Sur un ton de colon réjoui, Vauquelin explique dans Le Petit Journal: 

«Ses posssessions de l'Afrique du Nord, du Sénégal, du Soudan et du Centre Africain, habités par plusieurs millions de sectateurs du prophète, font de la France une des plus grandes puissances musulmanes. De plus, nous avons fréquemment des visiteurs étrangers appartenant à cette religion et nos écoles comptent, en temps normal, un nombre important d'étudiants appartenant aux pays de l'Islam.»

Vauquelin estime juste que l'on puisse trouver cette mosquée de même que l'on compte alors dans Paris églises, synagogues, ou temples. Il ajoute plus loin: 

«Cela est d'autant plus nécessaire que nous avons en ce moment, à la frontière du Nord, plusieurs dizaines de mille hommes, tirailleurs algériens ou marcoains, spahis et goumiers qui combattent sous notre drapeau pour repousser l'envahisseur. On peut facilement imaginer quelle heureuse et profonde impression ferait sur tous nos auxiliaires musulmans la nouvelle que la France, respectueuse de leurs croyances religieuses, élève dans sa capitale une mosquée où les fidèles de Mahomet pourront venir faire leurs dévotions lorsque du haut du minaret le chant du muezzin les appellera à la prière...»

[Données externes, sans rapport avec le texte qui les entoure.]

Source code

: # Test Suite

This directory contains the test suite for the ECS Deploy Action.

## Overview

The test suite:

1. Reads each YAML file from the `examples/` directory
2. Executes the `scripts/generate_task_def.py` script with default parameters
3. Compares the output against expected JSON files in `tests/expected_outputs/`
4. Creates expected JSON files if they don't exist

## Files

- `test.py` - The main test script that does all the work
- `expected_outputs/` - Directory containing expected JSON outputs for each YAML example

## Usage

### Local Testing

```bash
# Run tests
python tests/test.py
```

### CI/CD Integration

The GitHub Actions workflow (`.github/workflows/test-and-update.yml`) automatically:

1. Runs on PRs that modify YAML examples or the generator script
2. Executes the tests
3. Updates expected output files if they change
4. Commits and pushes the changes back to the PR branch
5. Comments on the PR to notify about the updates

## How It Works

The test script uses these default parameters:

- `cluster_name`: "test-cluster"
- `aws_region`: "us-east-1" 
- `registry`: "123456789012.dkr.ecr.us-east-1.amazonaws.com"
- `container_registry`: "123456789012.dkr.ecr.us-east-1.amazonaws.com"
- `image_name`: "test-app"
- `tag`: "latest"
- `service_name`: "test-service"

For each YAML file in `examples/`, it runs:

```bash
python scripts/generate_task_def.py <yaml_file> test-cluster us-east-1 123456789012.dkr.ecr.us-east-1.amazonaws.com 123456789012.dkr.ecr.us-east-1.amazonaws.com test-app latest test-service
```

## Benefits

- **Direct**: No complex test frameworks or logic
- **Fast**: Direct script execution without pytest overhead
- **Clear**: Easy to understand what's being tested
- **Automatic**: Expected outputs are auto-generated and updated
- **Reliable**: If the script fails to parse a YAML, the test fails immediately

Le journaliste n'était pas le seul à éprouver cet optimisme et cet enthousiasme. Quelques années plus tard, note l'Institut d'Histoire du temps présent, La Revue indigène (dont le sous-titre était «Organe des intérêts des indigènes aux colonies et pays de protectorat») justifiait la construction de la mosquée de Paris de manière similaire:

«Une telle proposition ne pouvait être oubliée et disparaître. Elle correspond trop bien à la politique que la France se doit à elle-même de suivre envers ses fils musulmans, et qui doit se traduire tantôt en actes d’équité politique ou administrative et tantôt en gestes de sympathie ou de bienveillance.»

C'est d'ailleurs in fine en grande partie grâce aux initiatives du directeur de cet organe de presse, Paul Bourdarie, que la Grande Mosquée de Paris put voir le jour, explique l'Institut d'Histoire du temps présent. La construction démarrera en 1922.